State of the World, Here

My nearly-15-year-old and I went to Stowe today, so I could be x-rayed for the profoundly awful tooth surgery I had before Christmas last year. We haven’t been anywhere, this daughter and I, for about, oh, a pandemic’s age.

While she went biking, I waited outside, reading beside a blooming apple tree. Afterwards, I walked along the river and through emerald bright fields, and then met her back in town, beside the white congregational church.

For over a decade, I went to Stowe regularly and sold maple syrup and homemade ice cream and root beer at the farmers market, and made what will likely be the most money in my life. Eventually, I just wore out and gave my spot to someone else, and went on to something else….. Stowe’s an incredibly pretty Vermont village, with a river running through its mountain valley. But this closed-up town had changed immensely. Along the bike path, no one met our eyes, no one nodded and said hello — and even my teen noticed. What’s up with that? she asked.

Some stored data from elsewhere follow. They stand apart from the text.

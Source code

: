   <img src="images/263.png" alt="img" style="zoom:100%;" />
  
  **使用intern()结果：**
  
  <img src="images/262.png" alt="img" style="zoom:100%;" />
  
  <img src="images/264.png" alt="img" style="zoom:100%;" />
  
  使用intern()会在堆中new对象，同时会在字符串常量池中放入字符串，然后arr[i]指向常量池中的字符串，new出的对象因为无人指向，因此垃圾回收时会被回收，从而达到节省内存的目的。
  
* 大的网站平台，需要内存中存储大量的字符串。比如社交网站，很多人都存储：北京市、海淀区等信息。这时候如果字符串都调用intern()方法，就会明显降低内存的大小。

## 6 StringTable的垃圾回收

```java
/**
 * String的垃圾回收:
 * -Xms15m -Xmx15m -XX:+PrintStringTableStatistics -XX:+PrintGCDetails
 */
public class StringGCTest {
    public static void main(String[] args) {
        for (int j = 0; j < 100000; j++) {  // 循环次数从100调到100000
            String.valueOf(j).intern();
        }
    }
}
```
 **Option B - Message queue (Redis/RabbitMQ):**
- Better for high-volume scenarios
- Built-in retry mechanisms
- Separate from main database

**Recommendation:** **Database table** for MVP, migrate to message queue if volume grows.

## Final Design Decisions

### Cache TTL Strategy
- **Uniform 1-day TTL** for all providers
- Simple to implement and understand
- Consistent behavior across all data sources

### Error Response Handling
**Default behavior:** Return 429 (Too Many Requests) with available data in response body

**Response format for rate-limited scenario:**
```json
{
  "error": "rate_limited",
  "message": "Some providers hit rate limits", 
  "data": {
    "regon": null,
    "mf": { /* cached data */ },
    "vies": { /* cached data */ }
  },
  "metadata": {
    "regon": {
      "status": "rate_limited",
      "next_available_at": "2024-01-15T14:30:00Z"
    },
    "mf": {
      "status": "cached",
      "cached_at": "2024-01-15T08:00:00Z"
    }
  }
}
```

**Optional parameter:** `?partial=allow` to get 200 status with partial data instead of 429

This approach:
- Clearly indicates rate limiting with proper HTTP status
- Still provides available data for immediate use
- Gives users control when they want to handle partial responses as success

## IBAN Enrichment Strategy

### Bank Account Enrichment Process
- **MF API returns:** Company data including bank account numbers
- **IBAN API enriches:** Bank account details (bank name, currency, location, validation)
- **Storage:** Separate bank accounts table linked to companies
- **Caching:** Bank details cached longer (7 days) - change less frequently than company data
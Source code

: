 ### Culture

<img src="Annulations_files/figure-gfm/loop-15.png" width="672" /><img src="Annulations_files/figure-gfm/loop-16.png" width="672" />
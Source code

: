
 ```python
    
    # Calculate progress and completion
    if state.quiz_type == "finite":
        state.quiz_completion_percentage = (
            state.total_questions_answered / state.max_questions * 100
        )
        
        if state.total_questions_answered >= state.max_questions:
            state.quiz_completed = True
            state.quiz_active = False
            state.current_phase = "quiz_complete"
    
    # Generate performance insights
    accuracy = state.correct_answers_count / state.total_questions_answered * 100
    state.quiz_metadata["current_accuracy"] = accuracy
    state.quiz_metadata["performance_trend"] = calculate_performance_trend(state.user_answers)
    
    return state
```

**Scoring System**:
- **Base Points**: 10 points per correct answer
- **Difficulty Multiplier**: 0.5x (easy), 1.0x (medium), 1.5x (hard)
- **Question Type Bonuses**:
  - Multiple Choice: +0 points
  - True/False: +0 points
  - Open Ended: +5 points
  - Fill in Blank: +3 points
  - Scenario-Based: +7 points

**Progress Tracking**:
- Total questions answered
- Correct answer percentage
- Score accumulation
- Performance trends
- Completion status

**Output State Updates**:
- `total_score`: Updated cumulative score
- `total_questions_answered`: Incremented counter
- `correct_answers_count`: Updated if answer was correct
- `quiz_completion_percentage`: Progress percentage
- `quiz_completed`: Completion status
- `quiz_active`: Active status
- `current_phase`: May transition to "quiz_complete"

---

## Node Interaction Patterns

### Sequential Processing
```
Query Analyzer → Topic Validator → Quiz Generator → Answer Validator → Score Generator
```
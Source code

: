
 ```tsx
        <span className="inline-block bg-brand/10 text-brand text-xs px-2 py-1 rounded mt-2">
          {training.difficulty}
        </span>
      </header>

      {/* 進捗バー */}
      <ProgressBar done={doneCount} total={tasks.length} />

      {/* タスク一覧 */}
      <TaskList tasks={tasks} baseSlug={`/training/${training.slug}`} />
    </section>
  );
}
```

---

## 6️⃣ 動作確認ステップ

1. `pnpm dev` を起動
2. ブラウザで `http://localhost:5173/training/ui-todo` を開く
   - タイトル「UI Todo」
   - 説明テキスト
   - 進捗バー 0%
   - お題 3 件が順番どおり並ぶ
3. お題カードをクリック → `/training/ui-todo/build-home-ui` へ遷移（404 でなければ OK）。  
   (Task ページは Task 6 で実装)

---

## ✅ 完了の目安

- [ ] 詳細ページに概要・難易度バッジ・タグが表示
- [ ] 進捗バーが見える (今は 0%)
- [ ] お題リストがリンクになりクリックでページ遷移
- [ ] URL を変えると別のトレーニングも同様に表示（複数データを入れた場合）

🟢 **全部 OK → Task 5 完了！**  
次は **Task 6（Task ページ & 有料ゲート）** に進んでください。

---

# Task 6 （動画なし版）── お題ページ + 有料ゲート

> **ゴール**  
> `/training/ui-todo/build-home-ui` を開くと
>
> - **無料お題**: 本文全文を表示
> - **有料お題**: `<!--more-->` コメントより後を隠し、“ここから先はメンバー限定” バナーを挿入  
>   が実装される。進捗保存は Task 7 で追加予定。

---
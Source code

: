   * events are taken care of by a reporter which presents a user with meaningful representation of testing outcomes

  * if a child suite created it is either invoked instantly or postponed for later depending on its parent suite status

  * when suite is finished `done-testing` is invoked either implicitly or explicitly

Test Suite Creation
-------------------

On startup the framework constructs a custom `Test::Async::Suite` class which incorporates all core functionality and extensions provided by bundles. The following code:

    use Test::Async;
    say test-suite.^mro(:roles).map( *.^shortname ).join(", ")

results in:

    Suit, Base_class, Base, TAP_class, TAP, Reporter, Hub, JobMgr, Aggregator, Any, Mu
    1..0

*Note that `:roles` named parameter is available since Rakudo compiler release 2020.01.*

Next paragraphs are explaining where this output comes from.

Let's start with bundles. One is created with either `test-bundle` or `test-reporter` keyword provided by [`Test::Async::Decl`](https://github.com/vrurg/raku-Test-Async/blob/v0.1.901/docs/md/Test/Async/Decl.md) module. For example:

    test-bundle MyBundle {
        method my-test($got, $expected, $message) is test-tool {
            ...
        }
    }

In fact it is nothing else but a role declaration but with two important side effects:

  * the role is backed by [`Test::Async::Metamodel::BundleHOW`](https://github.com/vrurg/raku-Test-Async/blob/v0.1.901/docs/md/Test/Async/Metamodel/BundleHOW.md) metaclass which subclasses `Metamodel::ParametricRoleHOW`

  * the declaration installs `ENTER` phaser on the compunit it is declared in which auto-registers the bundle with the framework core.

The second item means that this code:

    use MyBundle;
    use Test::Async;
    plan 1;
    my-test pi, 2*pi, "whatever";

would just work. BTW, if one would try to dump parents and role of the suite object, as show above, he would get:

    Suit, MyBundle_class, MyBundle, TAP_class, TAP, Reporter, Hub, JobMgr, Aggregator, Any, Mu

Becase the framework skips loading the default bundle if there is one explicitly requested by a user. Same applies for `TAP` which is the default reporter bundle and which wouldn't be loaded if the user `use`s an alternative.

The town where I live struggles with plenty of challenges, but it’s not a tourist destination. I already knew that where you live in Vermont made a difference — that schools in wealthy communities offer more than schools in poorer, rural areas — but we saw a glimmer of a different kind of difference, too. Vermont, for all its loveliness as a place to live, is hardly homogenous. May this suspicion be a passing phase, too.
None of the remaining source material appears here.